» **Task statement**
From the data below, copy out every line in which the word "names" occurs.
═══ Source data ═══
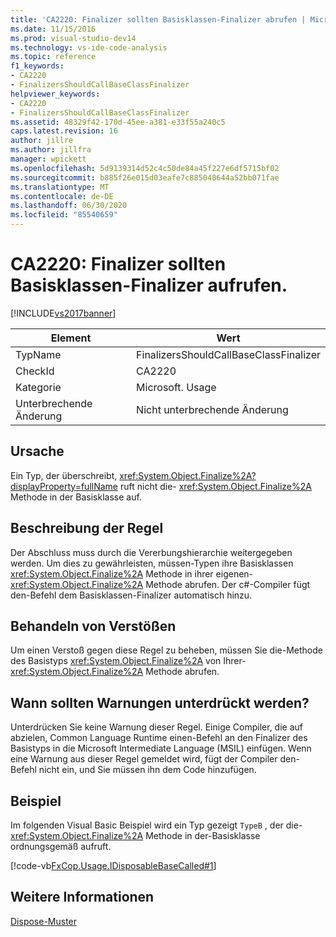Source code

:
 ```yaml
---
title: 'CA2220: Finalizer sollten Basisklassen-Finalizer abrufen | Microsoft-Dokumentation'
ms.date: 11/15/2016
ms.prod: visual-studio-dev14
ms.technology: vs-ide-code-analysis
ms.topic: reference
f1_keywords:
- CA2220
- FinalizersShouldCallBaseClassFinalizer
helpviewer_keywords:
- CA2220
- FinalizersShouldCallBaseClassFinalizer
ms.assetid: 48329f42-170d-45ee-a381-e33f55a240c5
caps.latest.revision: 16
author: jillre
ms.author: jillfra
manager: wpickett
ms.openlocfilehash: 5d9139314d52c4c50de84a45f227e6df5715bf02
ms.sourcegitcommit: b885f26e015d03eafe7c885040644a52bb071fae
ms.translationtype: MT
ms.contentlocale: de-DE
ms.lasthandoff: 06/30/2020
ms.locfileid: "85540659"
---
```

# <a name="ca2220-finalizers-should-call-base-class-finalizer"></a>CA2220: Finalizer sollten Basisklassen-Finalizer aufrufen.
[!INCLUDE[vs2017banner](../includes/vs2017banner.md)]

|Element|Wert|
|-|-|
|TypName|FinalizersShouldCallBaseClassFinalizer|
|CheckId|CA2220|
|Kategorie|Microsoft. Usage|
|Unterbrechende Änderung|Nicht unterbrechende Änderung|

## <a name="cause"></a>Ursache
 Ein Typ, der überschreibt, <xref:System.Object.Finalize%2A?displayProperty=fullName> ruft nicht die- <xref:System.Object.Finalize%2A> Methode in der Basisklasse auf.

## <a name="rule-description"></a>Beschreibung der Regel
 Der Abschluss muss durch die Vererbungshierarchie weitergegeben werden. Um dies zu gewährleisten, müssen-Typen ihre Basisklassen <xref:System.Object.Finalize%2A> Methode in ihrer eigenen- <xref:System.Object.Finalize%2A> Methode abrufen. Der c#-Compiler fügt den-Befehl dem Basisklassen-Finalizer automatisch hinzu.

## <a name="how-to-fix-violations"></a>Behandeln von Verstößen
 Um einen Verstoß gegen diese Regel zu beheben, müssen Sie die-Methode des Basistyps <xref:System.Object.Finalize%2A> von Ihrer- <xref:System.Object.Finalize%2A> Methode abrufen.

## <a name="when-to-suppress-warnings"></a>Wann sollten Warnungen unterdrückt werden?
 Unterdrücken Sie keine Warnung dieser Regel. Einige Compiler, die auf abzielen, Common Language Runtime einen-Befehl an den Finalizer des Basistyps in die Microsoft Intermediate Language (MSIL) einfügen. Wenn eine Warnung aus dieser Regel gemeldet wird, fügt der Compiler den-Befehl nicht ein, und Sie müssen ihn dem Code hinzufügen.

## <a name="example"></a>Beispiel
 Im folgenden Visual Basic Beispiel wird ein Typ gezeigt `TypeB` , der die- <xref:System.Object.Finalize%2A> Methode in der-Basisklasse ordnungsgemäß aufruft.

 [!code-vb[FxCop.Usage.IDisposableBaseCalled#1](../snippets/visualbasic/VS_Snippets_CodeAnalysis/FxCop.Usage.IDisposableBaseCalled/vb/FxCop.Usage.IDisposableBaseCalled.vb#1)]

## <a name="see-also"></a>Weitere Informationen
 [Dispose-Muster](https://msdn.microsoft.com/library/31a6c13b-d6a2-492b-9a9f-e5238c983bcb)
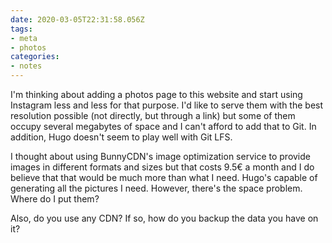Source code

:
```yaml
---
date: 2020-03-05T22:31:58.056Z
tags:
- meta
- photos
categories:
- notes
---
```


I'm thinking about adding a photos page to this website and start using Instagram less and less for that purpose. I'd like to serve them with the best resolution possible (not directly, but through a link) but some of them occupy several megabytes of space and I can't afford to add that to Git. In addition, Hugo doesn't seem to play well with Git LFS.

I thought about using BunnyCDN's image optimization service to provide images in different formats and sizes but that costs 9.5€ a month and I do believe that that would be much more than what I need. Hugo's capable of generating all the pictures I need. However, there's the space problem. Where do I put them?

Also, do you use any CDN? If so, how do you backup the data you have on it?

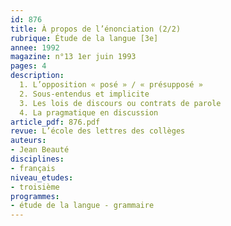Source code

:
 ```yaml
---
id: 876
title: À propos de l’énonciation (2/2)
rubrique: Étude de la langue [3e]
annee: 1992
magazine: n°13 1er juin 1993
pages: 4
description: 
  1. L’opposition « posé » / « présupposé »
  2. Sous-entendus et implicite
  3. Les lois de discours ou contrats de parole
  4. La pragmatique en discussion
article_pdf: 876.pdf
revue: L’école des lettres des collèges
auteurs:
- Jean Beauté
disciplines:
- français
niveau_etudes:
- troisième
programmes:
- étude de la langue - grammaire
---
```


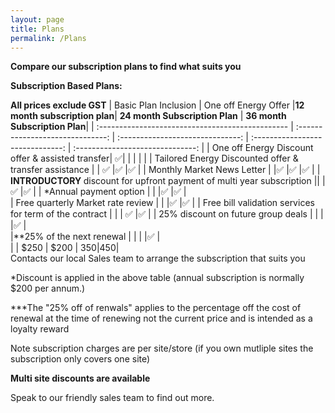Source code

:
```yaml
---
layout: page
title: Plans
permalink: /Plans
---
```


<b>**Compare our subscription plans to find what suits you**</b>  

<b>Subscription Based Plans:</b>   



**All prices exclude GST**
|    Basic Plan Inclusion                           |    One off Energy Offer          |<b>12 month subscription plan</b>| <b>24 month Subscription Plan</b> | <b>36 month Subscription Plan</b>|
| :-----------------------------------------------  | :------------------------------: | :------------------------------: | :------------------------------:  | :------------------------------: |
| One off Energy Discount offer & assisted transfer| :white_check_mark:|                                                |                                  |                                   |                                  |
| Tailored Energy Discounted offer &  transfer assistance   |               | :white_check_mark:               |:white_check_mark:                 |:white_check_mark:                |
| Monthly Market News Letter                        | |:white_check_mark:               |:white_check_mark:                 |:white_check_mark:                |
| <b>INTRODUCTORY </b>discount for upfront payment of multi year subscription   ||       |:white_check_mark:                 |:white_check_mark:                |
| *Annual payment option                            | |                                 |:white_check_mark:                 |:white_check_mark:                |                          
| Free quarterly Market rate review                 | |                                 |:white_check_mark:                 |:white_check_mark:                |
| Free bill validation services for term of the contract |                    |                                  |   :white_check_mark:              |:white_check_mark:                |
| 25% discount on future group deals                |     |                             |                                   |:white_check_mark:                |                                            
|**25% of the next renewal                          |      |                            |                                   |:white_check_mark:                |  
|                                                   | $250                             | $200                              | $350                             |$450|  
Contacts our local Sales team to arrange the subscription that suits you 

  *Discount is applied in the above table (annual subscription is normally $200 per annum.)
    
  ***The "25% off of renwals" applies to the percentage off the cost of renewal at the time of renewing not the current price and is intended as a loyalty reward  
  
  Note subscription charges are per site/store (if you own mutliple sites the subscription only covers one site)  
  
  <b>Multi site discounts are available</b>
  
  Speak to our friendly sales team to find out more.
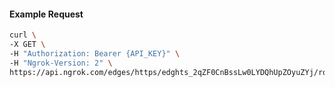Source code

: <!-- Code generated for API Clients. DO NOT EDIT. -->

#### Example Request

```bash
curl \
-X GET \
-H "Authorization: Bearer {API_KEY}" \
-H "Ngrok-Version: 2" \
https://api.ngrok.com/edges/https/edghts_2qZF0CnBssLw0LYDQhUpZOyuZYj/routes/edghtsrt_2qZF08T7irtrZHDigo1csosLXA7/saml
```
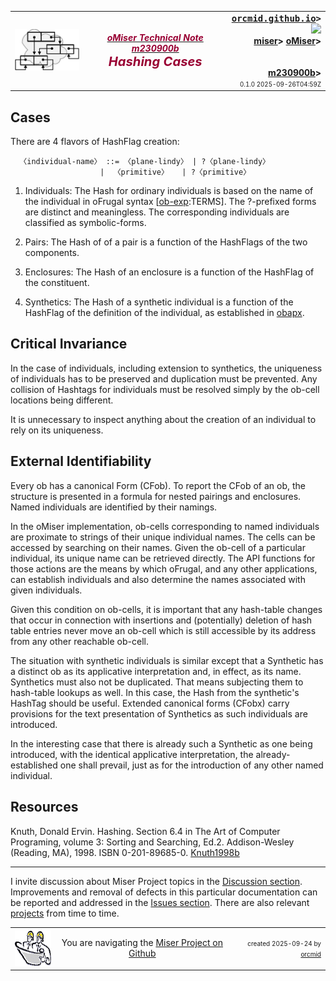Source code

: <!-- m230900b.md 0.1.0              UTF-8                         2025-09-26
     ----1----|----2----|----3----|----4----|----5----|----6----|----7----|--*
     source <https://github.com/orcmid/miser/blob/master/docs/omiser/2023/09/m230900b.md>
     publication <https://orcmid.github.io/miser/omiser/2023/09/m230900b.html>
     -->
<table border="0" width="100%">
  <tr>
    <td width="25%" align="left" height="6">
       <a href="../../" title="The Miser Project on GitHub">
       <img src="../../../images/misertheory-logo.png" /></a>
    </td>
       <td width="48%" height="6"><p align="center"><font color="#990033"><strong>
	<i><a href="../../m000001.htm#m230900"><font color="#990033">oMiser Technical Note m230900b
    </font></a></i><br />
    <i><big><big>Hashing Cases</big></big></i></strong></font></p>
    </td>
    <td width="27%" height="6" valign="middle" align="right">
      <b><tt>
      <a href="../../../../" target="_top">orcmid.github.io</a>&gt;
      </tt></b>
      <br />
      <a href="https://clustrmaps.com/site/1bw9w" title="Visit tracker">
            <img src="//www.clustrmaps.com/map_v2.png?d=3-2eQV4fOuelVHp_YtztZ0hl9Uj4ei9zLKw_nRgCgyM&cl=ffffff" />
      </a><br />
      <b>
      <a href="../../../" target="_top">miser</a>&gt;
      <a href="../../" target="_top">oMiser</a>&gt;
      <br /><br /><br />
         <a href="m230900b.html" target="_top">m230900b</a>&gt;</b>
      <br />
      <small><small>
        0.1.0 2025-09-26T04:59Z<!-- MAINTAIN THIS MANUALLY -->
      </small></small>
      </td>
  </tr>
</table>

## Cases

There are 4 flavors of HashFlag creation:

```text
  〈individual-name〉 ::= 〈plane-lindy〉 | ?〈plane-lindy〉
                    |  〈primitive〉   | ?〈primitive〉
```

1. Individuals: The Hash for ordinary individuals is based on the name of the
    individual in oFrugal syntax
    \[[ob-exp](../../../oFrugal/ob-exp.txt):TERMS\].
   The ?-prefixed forms are distinct and meaningless.  The corresponding
   individuals are classified as symbolic-forms.

2. Pairs: The Hash of of a pair is a function of the HashFlags of the two
   components.

3. Enclosures: The Hash of an enclosure is a function of the HashFlag of the
   constituent.

4. Synthetics: The Hash of a synthetic individual is a function of the
   HashFlag of the definition of the individual, as established in
   [obapx](../../../obapx).

## Critical Invariance

In the case of individuals, including extension to synthetics, the uniqueness
of individuals has to be preserved and duplication must be prevented.  Any
collision of Hashtags for individuals must be resolved simply by the ob-cell
locations being different.

It is unnecessary to inspect anything about the creation of an individual to
rely on its uniqueness.

## External Identifiability

Every ob has a canonical Form (CFob).  To report the CFob of an ob, the
structure is presented in a formula for nested pairings and enclosures.
Named individuals are identified by their namings.

In the oMiser implementation, ob-cells corresponding to named individuals
are proximate to strings of their unique individual names.  The cells can be
accessed by searching on their names.  Given the ob-cell of a particular
individual, its unique name can be retrieved directly.  The API functions for
those actions are the means by which oFrugal, and any other applications, can
establish individuals and also determine the names associated with given
individuals.

Given this condition on ob-cells, it is important that any hash-table changes
that occur in connection with insertions and (potentially) deletion of
hash table entries never move an ob-cell which is still accessible by its
address from any other reachable ob-cell.

The situation with synthetic individuals is similar except that a Synthetic
has a distinct ob as its applicative interpretation and, in effect, as its
name. Synthetics must also not be duplicated. That means subjecting them
to hash-table lookups as well. In this case, the Hash from the synthetic's
HashTag should be useful. Extended canonical forms (CFobx) carry provisions
for the text presentation of Synthetics as such individuals are introduced.

In the interesting case that there is already such a Synthetic as one being introduced, with the identical applicative interpretation, the
already-established one shall prevail, just as for the introduction of any
other named individual.

## Resources

 Knuth, Donald Ervin. Hashing. Section 6.4 in The Art of Computer Programing,
volume 3: Sorting and Searching, Ed.2. Addison-Wesley (Reading, MA), 1998.
ISBN 0-201-89685-0. [Knuth1998b](../../../../../bib/authors.htm#Knuth1998b)

----

I invite discussion about Miser Project topics in the
[Discussion section](https://github.com/orcmid/miser/discussions).
Improvements and removal of defects in this particular documentation can be
reported and addressed in the
[Issues section](https://github.com/orcmid/miser/issues).  There are also
relevant [projects](https://github.com/orcmid/miser/projects?type=classic)
from time to time.

<table border="0" cellspacing="3" width="100%">
  <tr>
    <td width="14%">
	<a href="index.htm" target="_top">
       <img border="0" src="../../../images/hardhat-thumb.gif" alt="Hard Hat Area"
            align="left" width="80" height="57">
       </a>
    </td>
    <td width="54%" valign="middle" align="center">
      You are navigating the <a href="../../../">Miser Project on Github</a></td>
    <td width="30%">
      <p align="right"><font size="-2">created 2025-09-24 by
         <a target="_top" href="../../../../orcmid">orcmid</a> </font></p>
    </td>
  </tr>
</table>
<!--

  0.1.0  2025-09-26T04:59Z Complete first draft
  0.0.1  2025-09-24T23:18Z Incomplete initial draft

               *** end of oMiser/2023/09/m230900b.md ***                  -->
═══
» **Solution for this task**
are proximate to strings of their unique individual names.  The cells can be
accessed by searching on their names.  Given the ob-cell of a particular
establish individuals and also determine the names associated with given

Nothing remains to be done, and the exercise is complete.